- [TASK BRIEF]:
Among these entries, how many lines contain "init"? Say the number and nothing else.

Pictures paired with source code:

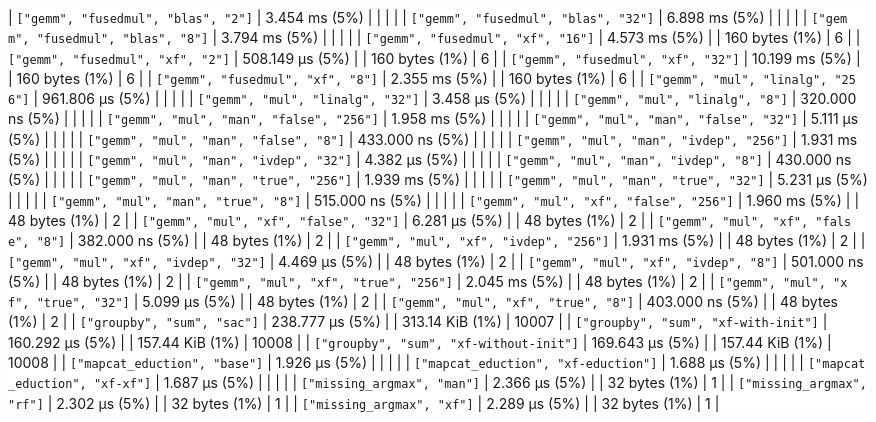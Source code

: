 | `["gemm", "fusedmul", "blas", "2"]`      |   3.454 ms (5%) |         |                 |             |
| `["gemm", "fusedmul", "blas", "32"]`     |   6.898 ms (5%) |         |                 |             |
| `["gemm", "fusedmul", "blas", "8"]`      |   3.794 ms (5%) |         |                 |             |
| `["gemm", "fusedmul", "xf", "16"]`       |   4.573 ms (5%) |         |  160 bytes (1%) |           6 |
| `["gemm", "fusedmul", "xf", "2"]`        | 508.149 μs (5%) |         |  160 bytes (1%) |           6 |
| `["gemm", "fusedmul", "xf", "32"]`       |  10.199 ms (5%) |         |  160 bytes (1%) |           6 |
| `["gemm", "fusedmul", "xf", "8"]`        |   2.355 ms (5%) |         |  160 bytes (1%) |           6 |
| `["gemm", "mul", "linalg", "256"]`       | 961.806 μs (5%) |         |                 |             |
| `["gemm", "mul", "linalg", "32"]`        |   3.458 μs (5%) |         |                 |             |
| `["gemm", "mul", "linalg", "8"]`         | 320.000 ns (5%) |         |                 |             |
| `["gemm", "mul", "man", "false", "256"]` |   1.958 ms (5%) |         |                 |             |
| `["gemm", "mul", "man", "false", "32"]`  |   5.111 μs (5%) |         |                 |             |
| `["gemm", "mul", "man", "false", "8"]`   | 433.000 ns (5%) |         |                 |             |
| `["gemm", "mul", "man", "ivdep", "256"]` |   1.931 ms (5%) |         |                 |             |
| `["gemm", "mul", "man", "ivdep", "32"]`  |   4.382 μs (5%) |         |                 |             |
| `["gemm", "mul", "man", "ivdep", "8"]`   | 430.000 ns (5%) |         |                 |             |
| `["gemm", "mul", "man", "true", "256"]`  |   1.939 ms (5%) |         |                 |             |
| `["gemm", "mul", "man", "true", "32"]`   |   5.231 μs (5%) |         |                 |             |
| `["gemm", "mul", "man", "true", "8"]`    | 515.000 ns (5%) |         |                 |             |
| `["gemm", "mul", "xf", "false", "256"]`  |   1.960 ms (5%) |         |   48 bytes (1%) |           2 |
| `["gemm", "mul", "xf", "false", "32"]`   |   6.281 μs (5%) |         |   48 bytes (1%) |           2 |
| `["gemm", "mul", "xf", "false", "8"]`    | 382.000 ns (5%) |         |   48 bytes (1%) |           2 |
| `["gemm", "mul", "xf", "ivdep", "256"]`  |   1.931 ms (5%) |         |   48 bytes (1%) |           2 |
| `["gemm", "mul", "xf", "ivdep", "32"]`   |   4.469 μs (5%) |         |   48 bytes (1%) |           2 |
| `["gemm", "mul", "xf", "ivdep", "8"]`    | 501.000 ns (5%) |         |   48 bytes (1%) |           2 |
| `["gemm", "mul", "xf", "true", "256"]`   |   2.045 ms (5%) |         |   48 bytes (1%) |           2 |
| `["gemm", "mul", "xf", "true", "32"]`    |   5.099 μs (5%) |         |   48 bytes (1%) |           2 |
| `["gemm", "mul", "xf", "true", "8"]`     | 403.000 ns (5%) |         |   48 bytes (1%) |           2 |
| `["groupby", "sum", "sac"]`              | 238.777 μs (5%) |         | 313.14 KiB (1%) |       10007 |
| `["groupby", "sum", "xf-with-init"]`     | 160.292 μs (5%) |         | 157.44 KiB (1%) |       10008 |
| `["groupby", "sum", "xf-without-init"]`  | 169.643 μs (5%) |         | 157.44 KiB (1%) |       10008 |
| `["mapcat_eduction", "base"]`            |   1.926 μs (5%) |         |                 |             |
| `["mapcat_eduction", "xf-eduction"]`     |   1.688 μs (5%) |         |                 |             |
| `["mapcat_eduction", "xf-xf"]`           |   1.687 μs (5%) |         |                 |             |
| `["missing_argmax", "man"]`              |   2.366 μs (5%) |         |   32 bytes (1%) |           1 |
| `["missing_argmax", "rf"]`               |   2.302 μs (5%) |         |   32 bytes (1%) |           1 |
| `["missing_argmax", "xf"]`               |   2.289 μs (5%) |         |   32 bytes (1%) |           1 |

- [YOUR SOLUTION]:
2